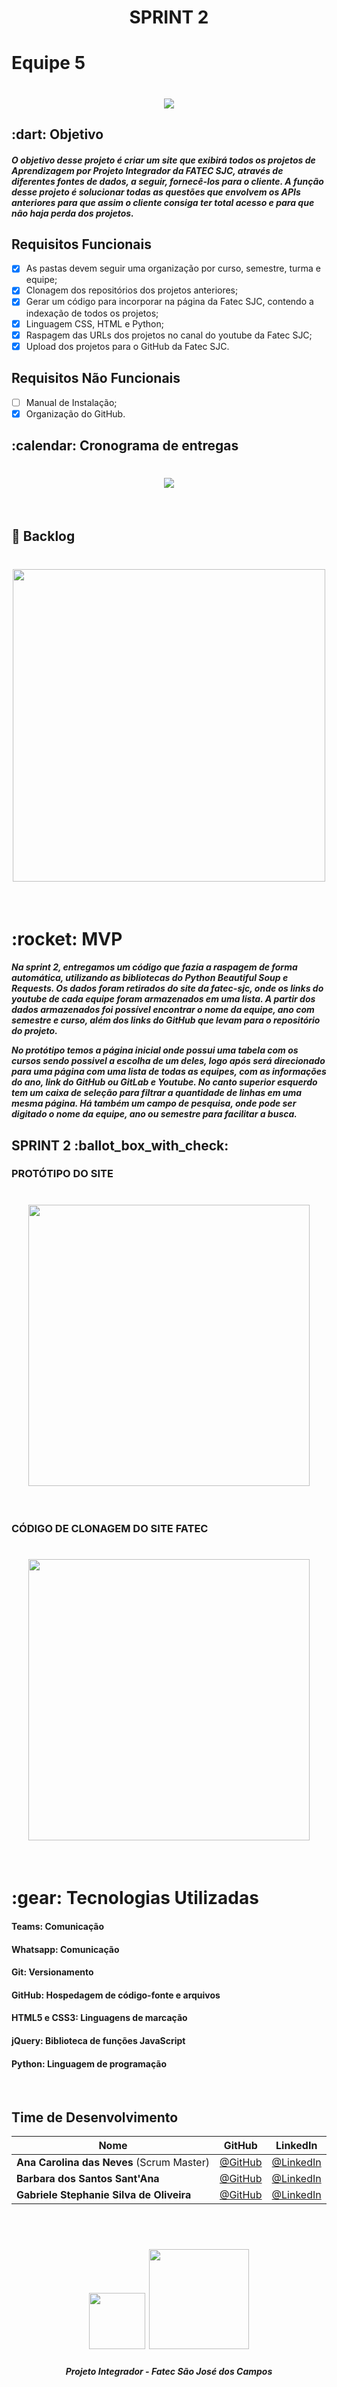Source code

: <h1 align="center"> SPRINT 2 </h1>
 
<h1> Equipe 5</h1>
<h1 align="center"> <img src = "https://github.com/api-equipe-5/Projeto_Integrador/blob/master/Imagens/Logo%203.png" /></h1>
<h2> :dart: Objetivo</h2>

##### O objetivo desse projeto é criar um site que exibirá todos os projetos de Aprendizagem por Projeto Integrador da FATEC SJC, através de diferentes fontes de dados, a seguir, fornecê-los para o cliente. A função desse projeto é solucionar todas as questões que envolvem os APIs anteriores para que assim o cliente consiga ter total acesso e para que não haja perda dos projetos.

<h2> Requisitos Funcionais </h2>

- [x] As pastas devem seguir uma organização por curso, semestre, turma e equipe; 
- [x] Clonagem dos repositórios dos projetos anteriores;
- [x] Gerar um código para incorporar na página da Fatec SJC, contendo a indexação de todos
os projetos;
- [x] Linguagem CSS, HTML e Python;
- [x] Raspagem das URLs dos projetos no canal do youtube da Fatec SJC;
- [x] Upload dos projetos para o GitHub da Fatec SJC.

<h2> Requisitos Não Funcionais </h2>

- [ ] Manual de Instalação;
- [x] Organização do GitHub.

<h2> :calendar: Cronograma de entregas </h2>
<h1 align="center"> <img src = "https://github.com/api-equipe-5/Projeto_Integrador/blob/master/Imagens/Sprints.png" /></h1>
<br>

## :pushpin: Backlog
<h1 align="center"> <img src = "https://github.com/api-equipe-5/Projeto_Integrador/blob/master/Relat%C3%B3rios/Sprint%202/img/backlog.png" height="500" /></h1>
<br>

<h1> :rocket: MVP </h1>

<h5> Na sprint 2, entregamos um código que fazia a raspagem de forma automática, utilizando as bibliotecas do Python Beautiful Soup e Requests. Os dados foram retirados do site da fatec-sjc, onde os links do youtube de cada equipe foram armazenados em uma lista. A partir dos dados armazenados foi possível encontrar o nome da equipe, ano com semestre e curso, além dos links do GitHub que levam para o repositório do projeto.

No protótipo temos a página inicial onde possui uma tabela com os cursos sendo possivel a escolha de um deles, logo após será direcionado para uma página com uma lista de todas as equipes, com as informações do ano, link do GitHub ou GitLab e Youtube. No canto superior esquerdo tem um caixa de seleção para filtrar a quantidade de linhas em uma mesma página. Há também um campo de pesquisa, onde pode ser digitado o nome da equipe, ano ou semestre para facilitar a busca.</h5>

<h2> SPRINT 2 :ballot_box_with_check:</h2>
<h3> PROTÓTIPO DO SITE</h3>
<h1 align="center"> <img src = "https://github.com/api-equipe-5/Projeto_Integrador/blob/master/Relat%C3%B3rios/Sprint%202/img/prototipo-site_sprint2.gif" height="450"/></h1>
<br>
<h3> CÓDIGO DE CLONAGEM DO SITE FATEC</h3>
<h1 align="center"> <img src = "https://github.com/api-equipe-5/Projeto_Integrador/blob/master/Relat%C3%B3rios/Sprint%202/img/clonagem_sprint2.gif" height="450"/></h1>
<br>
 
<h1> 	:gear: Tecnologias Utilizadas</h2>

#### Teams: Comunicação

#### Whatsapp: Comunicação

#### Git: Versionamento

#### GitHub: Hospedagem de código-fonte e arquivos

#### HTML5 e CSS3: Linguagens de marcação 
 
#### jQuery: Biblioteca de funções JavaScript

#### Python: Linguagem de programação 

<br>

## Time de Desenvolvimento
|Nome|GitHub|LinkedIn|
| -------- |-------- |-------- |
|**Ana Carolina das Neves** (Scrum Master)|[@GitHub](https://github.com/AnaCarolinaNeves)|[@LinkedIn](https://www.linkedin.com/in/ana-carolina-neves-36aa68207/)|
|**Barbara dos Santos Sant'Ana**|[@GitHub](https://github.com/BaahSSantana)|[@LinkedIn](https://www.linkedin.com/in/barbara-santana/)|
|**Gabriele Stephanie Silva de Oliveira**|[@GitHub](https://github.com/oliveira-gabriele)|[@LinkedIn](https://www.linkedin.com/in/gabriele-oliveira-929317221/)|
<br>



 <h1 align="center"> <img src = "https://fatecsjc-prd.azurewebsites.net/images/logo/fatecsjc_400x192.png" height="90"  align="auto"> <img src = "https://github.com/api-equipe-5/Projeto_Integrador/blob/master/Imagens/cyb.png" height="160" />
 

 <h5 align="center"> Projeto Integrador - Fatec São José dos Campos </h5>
* * * * * * * * *
_Assignment_
Repeat the whole listing above word for word. Leave out the pictures.

_Solved problem_
Source code

: <h1 align="center"> SPRINT 2 </h1>
 
<h1> Equipe 5</h1>
<h1 align="center"> <img src = "https://github.com/api-equipe-5/Projeto_Integrador/blob/master/Imagens/Logo%203.png" /></h1>
<h2> :dart: Objetivo</h2>

##### O objetivo desse projeto é criar um site que exibirá todos os projetos de Aprendizagem por Projeto Integrador da FATEC SJC, através de diferentes fontes de dados, a seguir, fornecê-los para o cliente. A função desse projeto é solucionar todas as questões que envolvem os APIs anteriores para que assim o cliente consiga ter total acesso e para que não haja perda dos projetos.

<h2> Requisitos Funcionais </h2>

- [x] As pastas devem seguir uma organização por curso, semestre, turma e equipe; 
- [x] Clonagem dos repositórios dos projetos anteriores;
- [x] Gerar um código para incorporar na página da Fatec SJC, contendo a indexação de todos
os projetos;
- [x] Linguagem CSS, HTML e Python;
- [x] Raspagem das URLs dos projetos no canal do youtube da Fatec SJC;
- [x] Upload dos projetos para o GitHub da Fatec SJC.

<h2> Requisitos Não Funcionais </h2>

- [ ] Manual de Instalação;
- [x] Organização do GitHub.

<h2> :calendar: Cronograma de entregas </h2>
<h1 align="center"> <img src = "https://github.com/api-equipe-5/Projeto_Integrador/blob/master/Imagens/Sprints.png" /></h1>
<br>

## :pushpin: Backlog
<h1 align="center"> <img src = "https://github.com/api-equipe-5/Projeto_Integrador/blob/master/Relat%C3%B3rios/Sprint%202/img/backlog.png" height="500" /></h1>
<br>

<h1> :rocket: MVP </h1>

<h5> Na sprint 2, entregamos um código que fazia a raspagem de forma automática, utilizando as bibliotecas do Python Beautiful Soup e Requests. Os dados foram retirados do site da fatec-sjc, onde os links do youtube de cada equipe foram armazenados em uma lista. A partir dos dados armazenados foi possível encontrar o nome da equipe, ano com semestre e curso, além dos links do GitHub que levam para o repositório do projeto.

No protótipo temos a página inicial onde possui uma tabela com os cursos sendo possivel a escolha de um deles, logo após será direcionado para uma página com uma lista de todas as equipes, com as informações do ano, link do GitHub ou GitLab e Youtube. No canto superior esquerdo tem um caixa de seleção para filtrar a quantidade de linhas em uma mesma página. Há também um campo de pesquisa, onde pode ser digitado o nome da equipe, ano ou semestre para facilitar a busca.</h5>

<h2> SPRINT 2 :ballot_box_with_check:</h2>
<h3> PROTÓTIPO DO SITE</h3>
<h1 align="center"> <img src = "https://github.com/api-equipe-5/Projeto_Integrador/blob/master/Relat%C3%B3rios/Sprint%202/img/prototipo-site_sprint2.gif" height="450"/></h1>
<br>
<h3> CÓDIGO DE CLONAGEM DO SITE FATEC</h3>
<h1 align="center"> <img src = "https://github.com/api-equipe-5/Projeto_Integrador/blob/master/Relat%C3%B3rios/Sprint%202/img/clonagem_sprint2.gif" height="450"/></h1>
<br>
 
<h1> 	:gear: Tecnologias Utilizadas</h2>

#### Teams: Comunicação

#### Whatsapp: Comunicação

#### Git: Versionamento

#### GitHub: Hospedagem de código-fonte e arquivos

#### HTML5 e CSS3: Linguagens de marcação 
 
#### jQuery: Biblioteca de funções JavaScript

#### Python: Linguagem de programação 

<br>

## Time de Desenvolvimento
|Nome|GitHub|LinkedIn|
| -------- |-------- |-------- |
|**Ana Carolina das Neves** (Scrum Master)|[@GitHub](https://github.com/AnaCarolinaNeves)|[@LinkedIn](https://www.linkedin.com/in/ana-carolina-neves-36aa68207/)|
|**Barbara dos Santos Sant'Ana**|[@GitHub](https://github.com/BaahSSantana)|[@LinkedIn](https://www.linkedin.com/in/barbara-santana/)|
|**Gabriele Stephanie Silva de Oliveira**|[@GitHub](https://github.com/oliveira-gabriele)|[@LinkedIn](https://www.linkedin.com/in/gabriele-oliveira-929317221/)|
<br>



 <h1 align="center"> <img src = "https://fatecsjc-prd.azurewebsites.net/images/logo/fatecsjc_400x192.png" height="90"  align="auto"> <img src = "https://github.com/api-equipe-5/Projeto_Integrador/blob/master/Imagens/cyb.png" height="160" />
 

 <h5 align="center"> Projeto Integrador - Fatec São José dos Campos </h5>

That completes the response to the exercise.